(Pictures paired with source code)
● ● ● ●
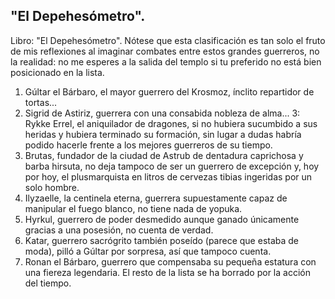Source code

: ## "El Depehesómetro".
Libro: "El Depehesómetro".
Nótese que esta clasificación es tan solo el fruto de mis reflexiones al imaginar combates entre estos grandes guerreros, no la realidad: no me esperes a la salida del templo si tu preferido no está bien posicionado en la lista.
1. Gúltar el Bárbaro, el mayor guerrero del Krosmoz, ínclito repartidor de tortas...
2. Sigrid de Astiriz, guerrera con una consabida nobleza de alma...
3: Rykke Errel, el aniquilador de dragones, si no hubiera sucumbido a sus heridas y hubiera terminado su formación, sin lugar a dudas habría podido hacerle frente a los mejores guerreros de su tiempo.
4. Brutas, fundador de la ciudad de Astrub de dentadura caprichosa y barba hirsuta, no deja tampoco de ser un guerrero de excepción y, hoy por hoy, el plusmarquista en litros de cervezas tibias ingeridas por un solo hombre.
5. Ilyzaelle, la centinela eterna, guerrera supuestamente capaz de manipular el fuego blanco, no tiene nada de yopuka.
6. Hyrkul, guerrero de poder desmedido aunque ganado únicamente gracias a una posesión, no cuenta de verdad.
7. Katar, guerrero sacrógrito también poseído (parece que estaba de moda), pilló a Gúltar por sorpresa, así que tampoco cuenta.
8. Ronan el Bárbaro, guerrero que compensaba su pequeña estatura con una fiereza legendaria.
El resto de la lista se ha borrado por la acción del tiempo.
● ● ● ●
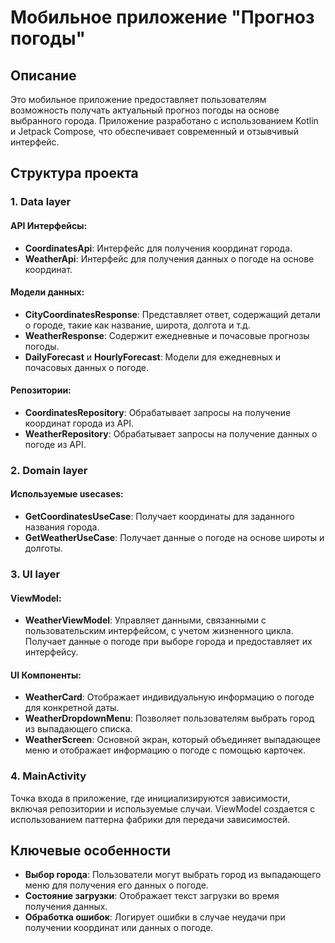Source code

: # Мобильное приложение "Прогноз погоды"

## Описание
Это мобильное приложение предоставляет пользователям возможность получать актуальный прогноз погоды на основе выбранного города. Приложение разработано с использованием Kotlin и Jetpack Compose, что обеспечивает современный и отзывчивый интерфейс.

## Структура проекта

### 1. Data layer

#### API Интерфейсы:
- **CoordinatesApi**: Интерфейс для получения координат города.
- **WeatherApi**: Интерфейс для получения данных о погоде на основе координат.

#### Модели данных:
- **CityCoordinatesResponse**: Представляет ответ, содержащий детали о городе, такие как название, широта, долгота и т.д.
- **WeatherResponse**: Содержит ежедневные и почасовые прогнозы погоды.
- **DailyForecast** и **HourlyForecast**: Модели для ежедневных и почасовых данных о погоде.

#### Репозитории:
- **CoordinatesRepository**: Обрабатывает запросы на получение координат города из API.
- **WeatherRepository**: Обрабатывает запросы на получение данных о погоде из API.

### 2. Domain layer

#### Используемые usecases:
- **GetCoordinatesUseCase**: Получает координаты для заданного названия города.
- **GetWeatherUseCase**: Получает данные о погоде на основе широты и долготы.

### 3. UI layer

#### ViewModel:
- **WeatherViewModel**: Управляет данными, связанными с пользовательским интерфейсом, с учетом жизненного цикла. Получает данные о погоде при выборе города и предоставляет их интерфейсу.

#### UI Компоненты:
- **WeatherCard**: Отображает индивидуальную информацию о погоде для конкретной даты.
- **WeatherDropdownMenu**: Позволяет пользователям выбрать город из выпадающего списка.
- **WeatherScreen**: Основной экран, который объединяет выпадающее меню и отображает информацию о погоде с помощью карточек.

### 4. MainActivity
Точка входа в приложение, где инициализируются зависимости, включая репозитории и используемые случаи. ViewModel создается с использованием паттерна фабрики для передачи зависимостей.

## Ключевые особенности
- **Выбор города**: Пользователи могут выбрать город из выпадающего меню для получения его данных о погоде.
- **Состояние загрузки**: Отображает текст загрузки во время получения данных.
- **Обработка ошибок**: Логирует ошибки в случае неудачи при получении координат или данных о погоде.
● ● ● ●
**PROBLEM STATEMENT**
In the data above, which lines include "погоде"? Return those lines.

**FINAL ANSWER**
- **WeatherApi**: Интерфейс для получения данных о погоде на основе координат.
- **DailyForecast** и **HourlyForecast**: Модели для ежедневных и почасовых данных о погоде.
- **WeatherRepository**: Обрабатывает запросы на получение данных о погоде из API.
- **GetWeatherUseCase**: Получает данные о погоде на основе широты и долготы.
- **WeatherViewModel**: Управляет данными, связанными с пользовательским интерфейсом, с учетом жизненного цикла. Получает данные о погоде при выборе города и предоставляет их интерфейсу.
- **WeatherCard**: Отображает индивидуальную информацию о погоде для конкретной даты.
- **WeatherScreen**: Основной экран, который объединяет выпадающее меню и отображает информацию о погоде с помощью карточек.
- **Выбор города**: Пользователи могут выбрать город из выпадающего меню для получения его данных о погоде.
- **Обработка ошибок**: Логирует ошибки в случае неудачи при получении координат или данных о погоде.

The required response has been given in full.